Vine envy

The weather forecasters were promising a change in the weather, and around 5am the big storm arrived. Dramatic light and thunder show for an hour an a half, and now all is calm. I’m writing having a cup of tea and dreading going out and seeing if there is any netting left. Last night I worked on it until bad light stopped play. Jean-Daniel our neighbour was busy doing similar garden things. He was mowing all the edges with his monster and rather prehistoric looking lawm mower. Things do look much tidier.

Rain is so welcome. At times it came down in stair rods a lovely expression which Nicolas told me in French and which I have promptly forgotten. Must ask him again what the word was next week when I am back. (He was delivering sand for the last bit of wall; and I inveigled him into helping with the pallets up to the potting shed and moving the old benches down to Bernard’s.)
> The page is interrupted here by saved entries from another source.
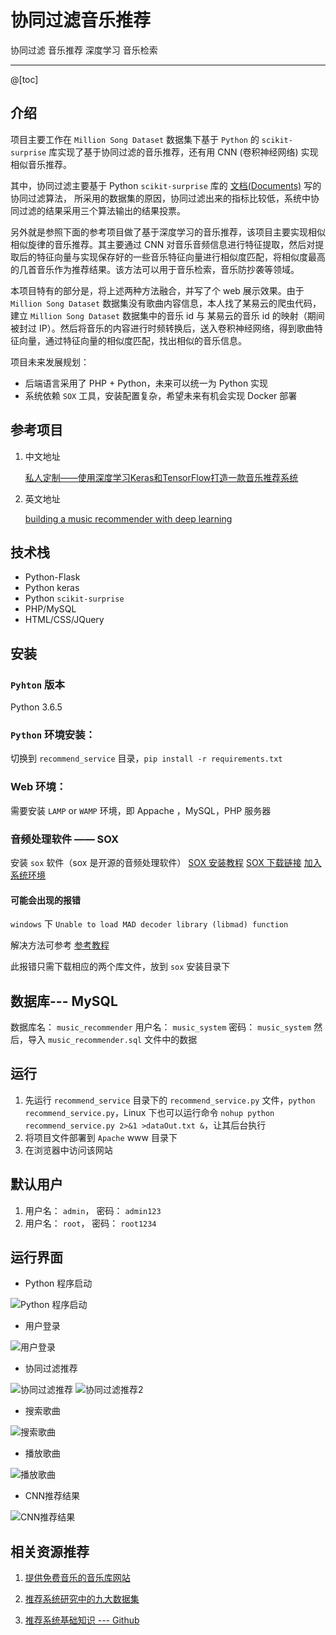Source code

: # 协同过滤音乐推荐

协同过滤 音乐推荐 深度学习 音乐检索

---

@[toc]

## 介绍

项目主要工作在 `Million Song Dataset` 数据集下基于 `Python` 的 `scikit-surprise`  库实现了基于协同过滤的音乐推荐，还有用 CNN (卷积神经网络) 实现相似音乐推荐。

其中，协同过滤主要基于 Python `scikit-surprise` 库的 [文档(Documents)](https://surprise.readthedocs.io/en/stable/) 写的协同过滤算法， 所采用的数据集的原因，协同过滤出来的指标比较低，系统中协同过滤的结果采用三个算法输出的结果投票。

另外就是参照下面的参考项目做了基于深度学习的音乐推荐，该项目主要实现相似相似旋律的音乐推荐。其主要通过 CNN 对音乐音频信息进行特征提取，然后对提取后的特征向量与实现保存好的一些音乐特征向量进行相似度匹配，将相似度最高的几首音乐作为推荐结果。该方法可以用于音乐检索，音乐防抄袭等领域。

本项目特有的部分是，将上述两种方法融合，并写了个 web 展示效果。由于 `Million Song Dataset` 数据集没有歌曲内容信息，本人找了某易云的爬虫代码，建立 `Million Song Dataset` 数据集中的音乐 id 与 某易云的音乐 id 的映射（期间被封过 IP）。然后将音乐的内容进行时频转换后，送入卷积神经网络，得到歌曲特征向量，通过特征向量的相似度匹配，找出相似的音乐信息。

项目未来发展规划：

  - 后端语言采用了 PHP + Python，未来可以统一为 Python 实现
  - 系统依赖 `SOX` 工具，安装配置复杂，希望未来有机会实现 Docker 部署

## 参考项目

1. 中文地址

    [私人定制——使用深度学习Keras和TensorFlow打造一款音乐推荐系统][1]

2. 英文地址

   [building a music recommender with deep learning][2]

## 技术栈

- Python-Flask
- Python keras
- Python `scikit-surprise`
- PHP/MySQL
- HTML/CSS/JQuery

## 安装

### `Pyhton` 版本

Python 3.6.5

### `Python` 环境安装：

切换到 `recommend_service` 目录，`pip install -r requirements.txt`

### Web 环境：

需要安装 `LAMP` or `WAMP` 环境，即 Appache ，MySQL，PHP 服务器

### 音频处理软件 —— SOX

安装 `sox` 软件（sox 是开源的音频处理软件）
[SOX 安装教程][3]
[SOX 下载链接][4]
[加入系统环境][5]

#### 可能会出现的报错

`windows` 下 `Unable to load MAD decoder library (libmad) function`

解决方法可参考  [参考教程][6]

此报错只需下载相应的两个库文件，放到 `sox` 安装目录下

## 数据库--- MySQL

数据库名： `music_recommender`
用户名： `music_system`
密码： `music_system`
然后，导入 `music_recommender.sql` 文件中的数据

## 运行

1. 先运行 `recommend_service` 目录下的 `recommend_service.py` 文件，`python recommend_service.py`，Linux 下也可以运行命令 `nohup python recommend_service.py 2>&1 >dataOut.txt &`，让其后台执行
2. 将项目文件部署到 `Apache` www 目录下
3. 在浏览器中访问该网站

## 默认用户

1. 用户名： `admin`， 密码： `admin123`
2. 用户名： `root`， 密码： `root1234`

## 运行界面

- Python 程序启动

![Python 程序启动](./screenshot/启动Python.gif)

- 用户登录

![用户登录](./screenshot/用户登录.gif)

- 协同过滤推荐

![协同过滤推荐](./screenshot/协同过滤推荐.gif)
![协同过滤推荐2](./screenshot/协同过滤推荐_2.gif)

- 搜索歌曲

![搜索歌曲](./screenshot/搜索歌曲.gif)

- 播放歌曲

![播放歌曲](./screenshot/播放歌曲.gif)

- CNN推荐结果

![CNN推荐结果](./screenshot/CNN推荐结果.gif)

## 相关资源推荐

1. [提供免费音乐的音乐库网站](https://www.yuque.com/ruanyf/share/free-music)

2. [推荐系统研究中的九大数据集](https://zhuanlan.zhihu.com/p/29416305)

3. [推荐系统基础知识 --- Github](https://github.com/apachecn/RecommenderSystems)

  [1]: https://yq.aliyun.com/articles/154475?spm=a2c4e.11153940.blogcont221660.38.fc258f9bDs7fml
  [2]: http://mattmurray.net/building-a-music-recommender-with-deep-learning/
  [3]: https://blog.csdn.net/qq_35547879/article/details/79700591
  [4]: https://codeday.me/bug/20180610/174453.html
  [5]: https://github.com/JoFrhwld/FAVE/wiki/Sox-on-Windows
  [6]: https://stackoverflow.com/questions/3537155/sox-fail-util-unable-to-load-mad-decoder-library-libmad-function-mad-stream

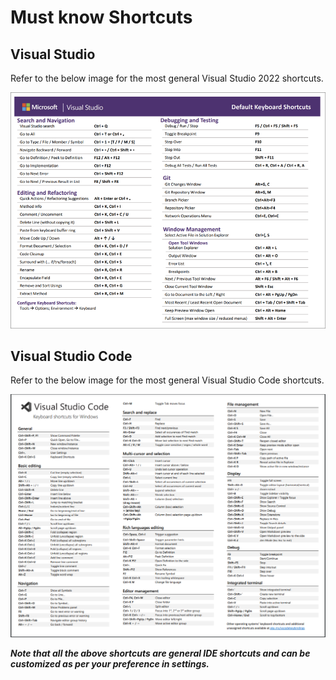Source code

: # Must know Shortcuts

## Visual Studio

Refer to the below image for the most general Visual Studio 2022 shortcuts.

![Visual Studio Shortcuts](./assets/images/vs-shortcuts.png)

## Visual Studio Code

Refer to the below image for the most general Visual Studio Code shortcuts.

![Visual Studio Code Shortcuts](./assets/images/vscode-shortcuts.png)

***Note that all the above shortcuts are general IDE shortcuts and can be customized as per your preference in settings.***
This last bit of wall is more like the Great Wall of China. But we are so close to finishing it. I can’t wait to not have a cement mixer getting in the way of all my panoramic pool and lawn shots.

Mind you the weather was wet for just a day. All back to perfectly hot and sunny again for the foreseeable future. But at least the lawn and the flower seedlings are getting a good drink. I even had to save some of my new stipa seedlings. They were sown two weeks ago, left in the shed and sprouted beautifully. But I managed to sow sowed them into a pot without drainage holes and they were all manfully doing breaststroke in their potting mix, trying to keep heads above the rising tide of rain.

Back to the house I just sat in the courtyard under cover watching the rain and having a good look at the courtyard. It’s something I never do. Rarely make time to just sit and look. Luckily the vines up here don’t need much work. Just get pushed up into their supports. And I have even formulated some ideas about where to grow things; going so far as to make a rough sketch on paper. There are some lovely grasses just above the courtyard, so it makes sense to add a few more to the mix. But then the time was up and it was head in the rain down the hill and back to London.

I should have written my notes up on the train. But I spent the entire time staring out the window looking at other people’s vineyards and marvelling at how neat and utterly weed free the rows seem to be. Vine envy.